This, and the post about middle-class flute-playing being indistinguishable from working-class flute-playing are some of the most hilariously tone-deaf things I've come across on here, which is saying something. Let me spell this out, because it is clearly necessary to do so. The vast majority of
Beavers, Scouts, Sea Cadets, Piano, Guitar, Glider Lessons (not as expensive as you'd think), brass band, gymnastics/trampolining, tennis, skiing, body boarding, wakeboarding
are absolutely beyond the reach of many WC families, regardless of the virtue-signalling about driving a 21 year old car.
I come from a poor WC family, and I was actually enrolled at primary school (by teachers, who chose me not because of any musical ability, but because they thought I could best cope with time out of lessons without falling behind) for a 'Deprived Children Music Scheme (I kid you not this was written on the form my parents had to sign) and was allocated the cello.

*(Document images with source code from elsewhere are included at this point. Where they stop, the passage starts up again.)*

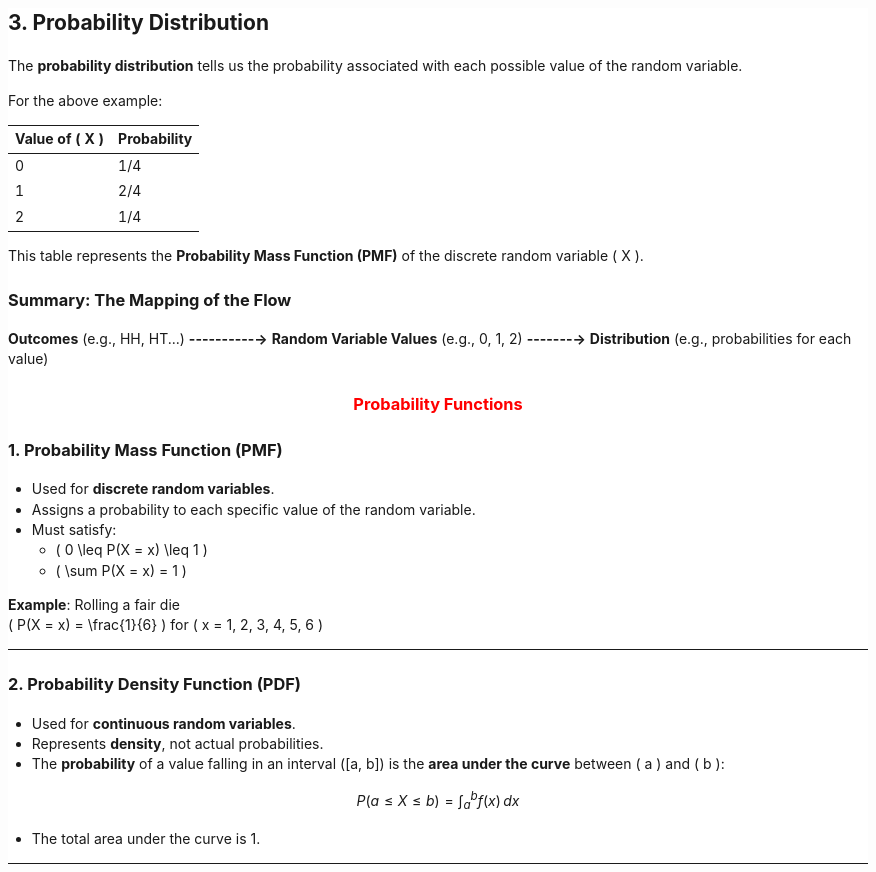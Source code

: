 ## 3. Probability Distribution

The **probability distribution** tells us the probability associated with each possible value of the random variable.

For the above example:

| Value of \( X \) | Probability |
|------------------|-------------|
| 0                | 1/4         |
| 1                | 2/4         |
| 2                | 1/4         |

This table represents the **Probability Mass Function (PMF)** of the discrete random variable \( X \).

### Summary: The Mapping of the Flow

**Outcomes** (e.g., HH, HT...) **----------→** **Random Variable Values** (e.g., 0, 1, 2) **-------→**  **Distribution** (e.g., probabilities for each value)

### <p style="text-align:center;"><font color="red">Probability Functions</font></p>

### 1. Probability Mass Function (PMF)

- Used for **discrete random variables**.
- Assigns a probability to each specific value of the random variable.
- Must satisfy:
  - \( 0 \leq P(X = x) \leq 1 \)
  - \( \sum P(X = x) = 1 \)

**Example**: Rolling a fair die  
\( P(X = x) = \frac{1}{6} \) for \( x = 1, 2, 3, 4, 5, 6 \)

---

### 2. Probability Density Function (PDF)

- Used for **continuous random variables**.
- Represents **density**, not actual probabilities.
- The **probability** of a value falling in an interval \([a, b]\) is the **area under the curve** between \( a \) and \( b \):

$$
P(a \leq X \leq b) = \int_a^b f(x)\, dx
$$

- The total area under the curve is 1.

---
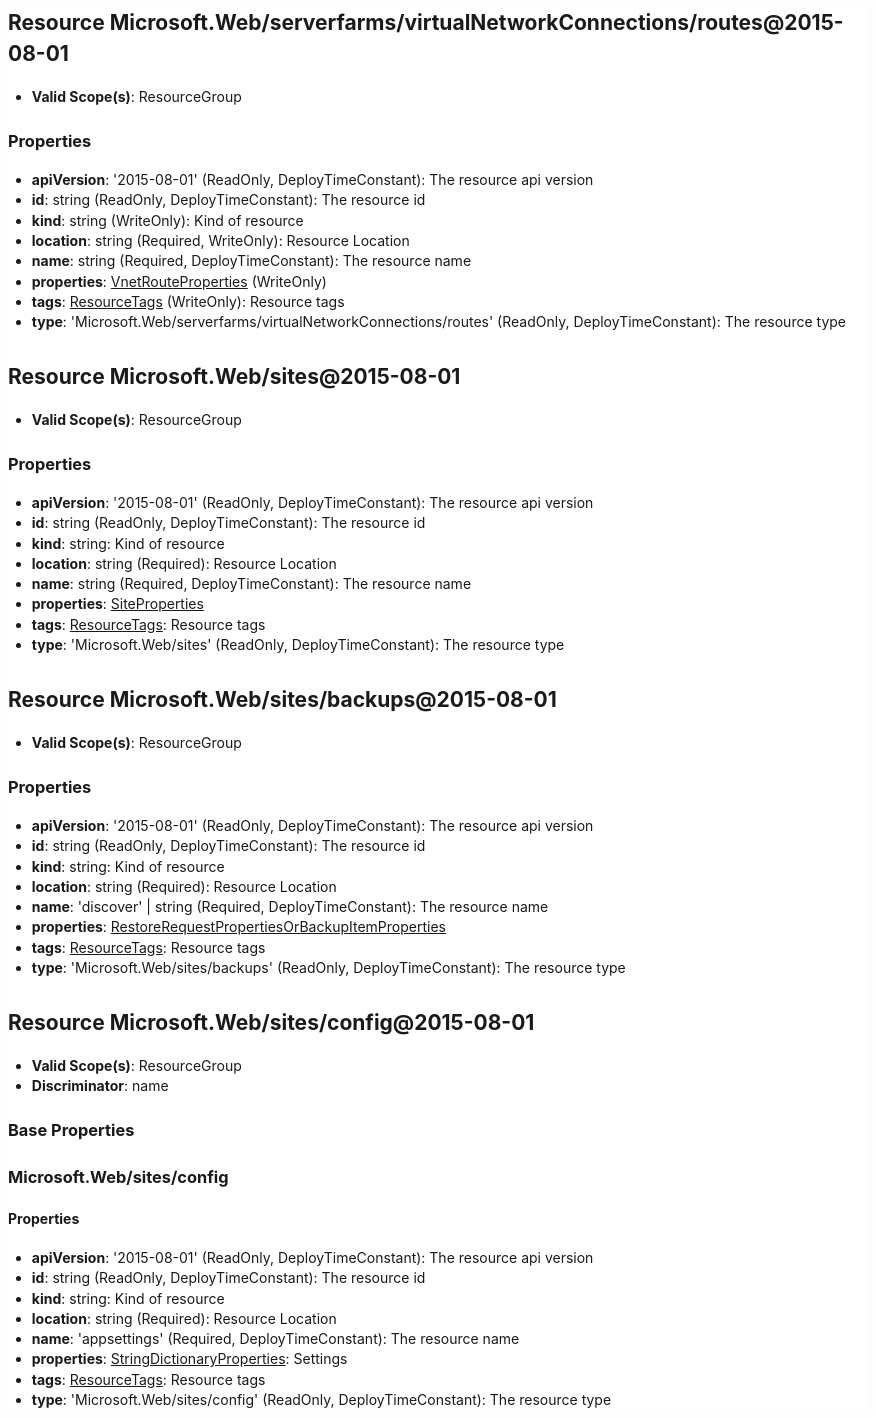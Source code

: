 ## Resource Microsoft.Web/serverfarms/virtualNetworkConnections/routes@2015-08-01
* **Valid Scope(s)**: ResourceGroup
### Properties
* **apiVersion**: '2015-08-01' (ReadOnly, DeployTimeConstant): The resource api version
* **id**: string (ReadOnly, DeployTimeConstant): The resource id
* **kind**: string (WriteOnly): Kind of resource
* **location**: string (Required, WriteOnly): Resource Location
* **name**: string (Required, DeployTimeConstant): The resource name
* **properties**: [VnetRouteProperties](#vnetrouteproperties) (WriteOnly)
* **tags**: [ResourceTags](#resourcetags) (WriteOnly): Resource tags
* **type**: 'Microsoft.Web/serverfarms/virtualNetworkConnections/routes' (ReadOnly, DeployTimeConstant): The resource type

## Resource Microsoft.Web/sites@2015-08-01
* **Valid Scope(s)**: ResourceGroup
### Properties
* **apiVersion**: '2015-08-01' (ReadOnly, DeployTimeConstant): The resource api version
* **id**: string (ReadOnly, DeployTimeConstant): The resource id
* **kind**: string: Kind of resource
* **location**: string (Required): Resource Location
* **name**: string (Required, DeployTimeConstant): The resource name
* **properties**: [SiteProperties](#siteproperties)
* **tags**: [ResourceTags](#resourcetags): Resource tags
* **type**: 'Microsoft.Web/sites' (ReadOnly, DeployTimeConstant): The resource type

## Resource Microsoft.Web/sites/backups@2015-08-01
* **Valid Scope(s)**: ResourceGroup
### Properties
* **apiVersion**: '2015-08-01' (ReadOnly, DeployTimeConstant): The resource api version
* **id**: string (ReadOnly, DeployTimeConstant): The resource id
* **kind**: string: Kind of resource
* **location**: string (Required): Resource Location
* **name**: 'discover' | string (Required, DeployTimeConstant): The resource name
* **properties**: [RestoreRequestPropertiesOrBackupItemProperties](#restorerequestpropertiesorbackupitemproperties)
* **tags**: [ResourceTags](#resourcetags): Resource tags
* **type**: 'Microsoft.Web/sites/backups' (ReadOnly, DeployTimeConstant): The resource type

## Resource Microsoft.Web/sites/config@2015-08-01
* **Valid Scope(s)**: ResourceGroup
* **Discriminator**: name

### Base Properties

### Microsoft.Web/sites/config
#### Properties
* **apiVersion**: '2015-08-01' (ReadOnly, DeployTimeConstant): The resource api version
* **id**: string (ReadOnly, DeployTimeConstant): The resource id
* **kind**: string: Kind of resource
* **location**: string (Required): Resource Location
* **name**: 'appsettings' (Required, DeployTimeConstant): The resource name
* **properties**: [StringDictionaryProperties](#stringdictionaryproperties): Settings
* **tags**: [ResourceTags](#resourcetags): Resource tags
* **type**: 'Microsoft.Web/sites/config' (ReadOnly, DeployTimeConstant): The resource type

I was lent a half-size cello for the first six months, fair enough. But the scheme, while well-meaning, had no idea what it was asking. A parent had to sit in on lessons, and my mother would have had to bring all my younger siblings with her, and we had no car or money for the bus, so I was lugging a heavy instrument the mile back and forth to school with me for lessons twice a week. And I had literally nowhere to practice we had a kitchen barely big enough for a table and chairs, a living room which was a corridor space between the bedrooms and the kitchen and loo, and the bedrooms were all so small there was barely enough floor space to stand up in. I had to practice when both my sisters were out of our shared bedroom, and I had to so it sitting on the bed with the cello in the two feet between the bunk bed and the single bed.
I persevered, but then we couldn't afford to buy even the cheapest second-hand cello, so gave up then.
TL;DR . It's hard for poor families to give their children what you blithely term 'life experiences'.